Although embodiments have been described with reference to a number of illustrative embodiments thereof, it should be understood that numerous other modifications and embodiments can be devised by those skilled in the art that will fall within the spirit and scope of the principles of this disclosure. More particularly, various variations and modifications are possible in the component parts and/or arrangements of the subject combination arrangement within the scope of the present disclosure, the drawings, and the appended claims.
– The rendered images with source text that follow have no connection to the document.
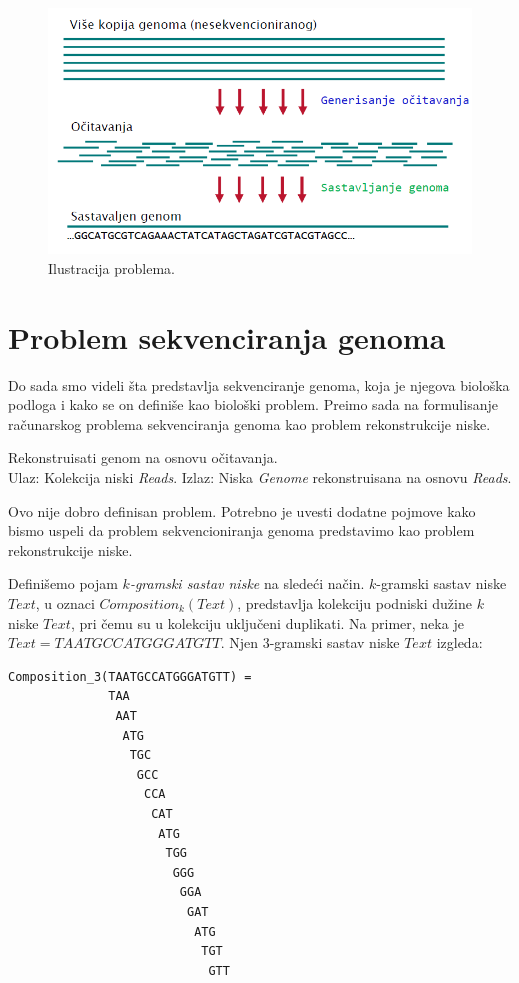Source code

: \begin{figure}[h]
	\centering
	\includegraphics[width=1\textwidth]{poglavlja/3/slike/sekvencioniranje.png}
	\caption{Ilustracija problema.}
	\label{slika:sekvenciranje}
\end{figure} 

\section{Problem sekvenciranja genoma}

Do sada smo videli \v sta predstavlja sekvenciranje genoma, koja je njegova biolo\v ska podloga i kako se on defini\v se kao biolo\v ski problem. Pre\dj imo sada na formulisanje ra\v cunarskog problema sekvenciranja genoma kao problem rekonstrukcije niske.

\begin{problem} 
	Rekonstruisati genom na osnovu očitavanja. \\
	Ulaz: Kolekcija niski \emph{Reads}.
	Izlaz: Niska \emph{Genome} rekonstruisana na osnovu \emph{Reads}.
\end{problem}

Ovo nije dobro definisan problem. Potrebno je uvesti dodatne pojmove kako bismo uspeli da problem sekvencioniranja genoma predstavimo kao problem rekonstrukcije niske.

Defini\v semo pojam \emph{$k$-gramski sastav niske} na slede\'ci na\v cin. $k$-gramski sastav niske $Text$, u oznaci $Composition_k(Text)$, predstavlja kolekciju podniski dužine $k$ niske $Text$, pri \v cemu su u kolekciju uključeni duplikati. Na primer, neka je $Text=TAATGCCATGGGATGTT$. Njen $3$-gramski sastav niske $Text$ izgleda:

\newpage
\begin{lstlisting}
Composition_3(TAATGCCATGGGATGTT) =
              TAA 
               AAT 
                ATG
                 TGC
                  GCC
                   CCA
                    CAT
                     ATG
                      TGG
                       GGG
                        GGA
                         GAT
                          ATG
                           TGT
                            GTT
\end{lstlisting}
In addition to variations and modifications in the component parts and/or arrangements, alternative uses will also be apparent to those skilled in the art.
,CLAIMS:WE CLAIM:
1. A portable device (100) for charging a plurality of swappable power packs (102), wherein the portable device (100) comprises:
- an active front-end AC-DC converter (104) connected to a power source;
- a dual active bridge DC-DC converter (106);
- a plurality of connectors (110) for electrically connecting the plurality of swappable power packs (102) to the dual active bridge converter (106); and
- a control unit (120) configured to control operation of the active front-end AC-DC converter (104) and the dual active bridge DC-DC converter (106).
2. The portable device (100) as claimed in claim 1, wherein the portable device (100) comprises a plurality of charging bins to receive the plurality of swappable power packs (102) within.
3. The portable device (100) as claimed in claim 1, wherein the dual active bridge DC-DC converter (106) comprises a primary H-bridge (106a), a high frequency transformer (108), and a plurality of secondary H-bridges (106b).
4. The portable device (100) as claimed in claim 3, wherein the high frequency transformer (108) comprises a high voltage winding (108a) and a plurality of low voltage windings (108b), wherein the high voltage winding (108a) is connected to the primary H-bridge (106a) and the plurality of low voltage windings (108b) are connected to the plurality of secondary H-bridges (106b).
5. The portable device (100) as claimed in claim 1, wherein each of the swappable power pack (102) comprises:
- at least one battery module (102a); and
- a battery management system.
6. The portable device (100) as claimed in claim 1, wherein the plurality of swappable power packs (102) is in electrical connection with the plurality of secondary H-bridges (106b) via the plurality of connectors (110).
7. The portable device (100) as claimed in claim 5, wherein the battery management system manages charging and discharging of the at least one battery module (102a) and monitors a plurality of parameters associated with the at least one battery module (102a).
8. The portable device (100) as claimed in claim 1, wherein the portable device (100) comprises a DC link capacitor bank (112) connected with the plurality of secondary H-bridges (106b) to minimize voltage ripple between the battery management system and the plurality of secondary H-bridges (106b).
9. The portable device (100) as claimed in claim 1, wherein the portable device (100) comprises a DC link capacitor bank (114) between the active front-end AC-DC converter (104) and the dual active bridge DC-DC converter (106) to minimize voltage ripple therebetween.
10. The portable device (100) as claimed in claim 1, wherein the active front-end AC-DC converter (104) comprises an inductor (104a) for power factor correction of the AC input received from the power source.